Amazon.com: 1 review
1 of 1 people found the following review helpful
Orwell in the Mail 27 Aug 2012
By Philip Brantingham - Published on Amazon.com
Format: Hardcover Verified Purchase
Over more than half a century after his death in 1950, Orwell's miscellaneous writings are appearing in authoritative editions: the diaries, the unpublished articles, and now the letters. Of course, many of these writings were printed in the four-volume edition "The Collected Essays, Journalism, and Letters of George Orwell" edited by his wife Sonia and Ian Angus. Then there is the "Complete Works" of over twenty volumes--but these books are strictly for university libraries and Orwell accumulators. The current selection of Orwell's letters includes previously published, as well as new, letters. As in any such collection its value lies in the editor's choice of items, not necessarily in the quality of the letters themselves. In this, editor Peter Davison has succeeded extremely well. "Orwell: A Life in Letters" is well worth reading both for insights on Orwell's character, as well as that of other correspondents, among whom are his first wife Eileen, some of whose letters are included. Davison has decided that the opinions and viewpoints of others is worth having alongside those of others--and he's quite right.

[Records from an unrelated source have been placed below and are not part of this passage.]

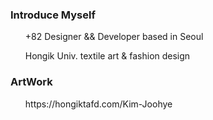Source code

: <H3>Introduce Myself</H3>
<ol>+82 Designer && Developer based in Seoul</ol>
<ol>Hongik Univ. textile art & fashion design</ol>
<H3>ArtWork</H3>
<ol>https://hongiktafd.com/Kim-Joohye</ol>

The title "A Life in Letters" is accurate, for there is much Of Orwell's life--and opinions--to be discovered. One thing to be learned is that how very ill Orwell was in the final decade of his life. He suffered lifelong from lung disease, but in the mid-Forties it became tuberulosis. In 1938 and 1939 he lived in Marrakech, Morocco, for his health, joined of course by Eileen. The letters from this period are very interesting and describe bluntly the world around them, and the grinding poverty of the average Moroccans.
As a letter writer, Orwell is no Horace Walpole or Virginia Woolf. But he is frank, open, and at times rather cranky. In short, the book is an excellent adjunct to the Orwell literary legacy. Certainly to be recommended.